> Assignment: Give again the lines of the data from its first line through the line with "An AI player for the board game Hive.". Change nothing.

> Items listed in a dataset:

=-=-=

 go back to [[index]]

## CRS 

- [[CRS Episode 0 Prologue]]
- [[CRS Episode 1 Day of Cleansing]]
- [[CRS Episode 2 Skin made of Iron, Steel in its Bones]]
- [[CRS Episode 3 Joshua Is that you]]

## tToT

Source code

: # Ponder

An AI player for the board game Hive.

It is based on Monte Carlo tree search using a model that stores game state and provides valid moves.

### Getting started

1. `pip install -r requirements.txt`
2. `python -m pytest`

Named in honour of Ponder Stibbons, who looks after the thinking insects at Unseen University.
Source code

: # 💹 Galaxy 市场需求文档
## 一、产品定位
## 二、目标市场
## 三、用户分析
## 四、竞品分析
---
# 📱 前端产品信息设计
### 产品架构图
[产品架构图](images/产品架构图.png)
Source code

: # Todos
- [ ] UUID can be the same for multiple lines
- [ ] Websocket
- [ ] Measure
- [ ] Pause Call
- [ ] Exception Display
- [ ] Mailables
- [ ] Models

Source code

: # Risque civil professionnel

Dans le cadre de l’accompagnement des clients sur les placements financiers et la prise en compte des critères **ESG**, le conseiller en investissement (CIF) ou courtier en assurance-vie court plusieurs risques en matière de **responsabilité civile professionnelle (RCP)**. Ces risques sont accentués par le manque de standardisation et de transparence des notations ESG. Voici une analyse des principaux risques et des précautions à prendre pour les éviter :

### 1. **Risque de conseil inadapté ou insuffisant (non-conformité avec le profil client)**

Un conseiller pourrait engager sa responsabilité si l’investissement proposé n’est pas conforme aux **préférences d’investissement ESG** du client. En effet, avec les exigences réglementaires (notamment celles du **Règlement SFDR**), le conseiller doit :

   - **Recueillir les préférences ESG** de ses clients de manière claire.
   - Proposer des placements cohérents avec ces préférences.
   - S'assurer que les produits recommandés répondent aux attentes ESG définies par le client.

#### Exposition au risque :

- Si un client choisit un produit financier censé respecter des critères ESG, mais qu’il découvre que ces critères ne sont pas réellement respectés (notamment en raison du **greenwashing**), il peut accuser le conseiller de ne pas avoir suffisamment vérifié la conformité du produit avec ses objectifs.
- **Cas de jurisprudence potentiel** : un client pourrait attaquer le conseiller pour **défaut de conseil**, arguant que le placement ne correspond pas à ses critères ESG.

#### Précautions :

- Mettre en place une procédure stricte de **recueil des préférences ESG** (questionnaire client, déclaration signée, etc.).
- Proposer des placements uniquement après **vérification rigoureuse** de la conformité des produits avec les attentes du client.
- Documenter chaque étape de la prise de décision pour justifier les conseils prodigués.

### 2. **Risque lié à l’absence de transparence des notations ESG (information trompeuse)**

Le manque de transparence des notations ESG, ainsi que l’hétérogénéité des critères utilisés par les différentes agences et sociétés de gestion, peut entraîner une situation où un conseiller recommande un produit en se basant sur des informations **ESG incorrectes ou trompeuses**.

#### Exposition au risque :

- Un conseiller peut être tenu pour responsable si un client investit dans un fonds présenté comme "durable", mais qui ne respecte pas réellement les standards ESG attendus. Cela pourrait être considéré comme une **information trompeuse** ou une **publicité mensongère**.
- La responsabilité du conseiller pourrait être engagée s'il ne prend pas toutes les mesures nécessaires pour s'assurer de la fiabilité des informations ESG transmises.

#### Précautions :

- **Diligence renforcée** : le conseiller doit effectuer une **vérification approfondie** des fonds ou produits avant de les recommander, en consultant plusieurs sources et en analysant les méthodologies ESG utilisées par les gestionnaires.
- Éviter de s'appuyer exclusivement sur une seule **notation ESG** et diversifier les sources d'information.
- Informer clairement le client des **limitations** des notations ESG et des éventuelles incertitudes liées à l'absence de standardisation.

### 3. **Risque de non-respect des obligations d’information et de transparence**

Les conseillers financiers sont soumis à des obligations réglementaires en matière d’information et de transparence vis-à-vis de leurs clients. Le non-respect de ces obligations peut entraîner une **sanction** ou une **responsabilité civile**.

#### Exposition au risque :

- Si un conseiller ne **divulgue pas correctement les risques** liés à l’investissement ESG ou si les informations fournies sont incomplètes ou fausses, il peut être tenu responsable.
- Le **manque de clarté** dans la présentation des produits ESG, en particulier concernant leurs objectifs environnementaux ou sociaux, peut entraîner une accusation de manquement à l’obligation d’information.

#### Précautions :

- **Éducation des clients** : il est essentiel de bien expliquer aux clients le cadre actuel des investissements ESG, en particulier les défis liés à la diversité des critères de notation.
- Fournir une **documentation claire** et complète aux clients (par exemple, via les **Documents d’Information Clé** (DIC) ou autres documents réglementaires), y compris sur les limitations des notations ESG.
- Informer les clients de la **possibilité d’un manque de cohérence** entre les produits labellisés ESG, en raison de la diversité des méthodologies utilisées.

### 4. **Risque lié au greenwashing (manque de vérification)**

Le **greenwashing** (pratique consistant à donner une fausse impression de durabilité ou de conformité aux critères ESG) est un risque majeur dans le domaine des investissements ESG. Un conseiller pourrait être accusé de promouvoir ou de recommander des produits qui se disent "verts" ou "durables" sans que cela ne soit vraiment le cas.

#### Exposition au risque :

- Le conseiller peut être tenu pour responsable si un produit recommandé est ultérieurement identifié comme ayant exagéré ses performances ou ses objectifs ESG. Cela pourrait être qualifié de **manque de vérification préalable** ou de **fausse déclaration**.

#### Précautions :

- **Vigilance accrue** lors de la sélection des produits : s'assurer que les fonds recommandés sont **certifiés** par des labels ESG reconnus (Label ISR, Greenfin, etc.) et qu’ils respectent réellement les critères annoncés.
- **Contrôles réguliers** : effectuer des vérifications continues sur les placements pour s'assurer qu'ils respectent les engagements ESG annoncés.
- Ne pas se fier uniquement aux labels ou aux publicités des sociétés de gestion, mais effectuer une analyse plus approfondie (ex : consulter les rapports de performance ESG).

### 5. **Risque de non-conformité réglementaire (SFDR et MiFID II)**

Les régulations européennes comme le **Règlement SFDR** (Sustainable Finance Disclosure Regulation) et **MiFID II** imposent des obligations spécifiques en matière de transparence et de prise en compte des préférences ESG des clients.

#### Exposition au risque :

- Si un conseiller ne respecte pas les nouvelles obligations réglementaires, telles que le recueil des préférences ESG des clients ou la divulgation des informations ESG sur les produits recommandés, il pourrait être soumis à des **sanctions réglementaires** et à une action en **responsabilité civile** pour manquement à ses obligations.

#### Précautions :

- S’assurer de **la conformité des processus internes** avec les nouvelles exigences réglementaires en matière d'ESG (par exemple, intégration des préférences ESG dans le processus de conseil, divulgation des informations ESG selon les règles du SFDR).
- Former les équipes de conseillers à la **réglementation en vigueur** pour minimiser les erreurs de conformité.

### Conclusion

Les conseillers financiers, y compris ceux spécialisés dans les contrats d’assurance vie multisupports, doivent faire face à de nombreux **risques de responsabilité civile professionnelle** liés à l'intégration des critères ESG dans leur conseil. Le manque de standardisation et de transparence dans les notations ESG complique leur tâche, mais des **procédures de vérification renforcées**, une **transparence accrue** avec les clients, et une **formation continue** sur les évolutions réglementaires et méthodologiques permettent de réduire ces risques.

=-=-=

> Exercise response:
 go back to [[index]]

## CRS 

- [[CRS Episode 0 Prologue]]
- [[CRS Episode 1 Day of Cleansing]]
- [[CRS Episode 2 Skin made of Iron, Steel in its Bones]]
- [[CRS Episode 3 Joshua Is that you]]

## tToT

Source code

: # Ponder

An AI player for the board game Hive.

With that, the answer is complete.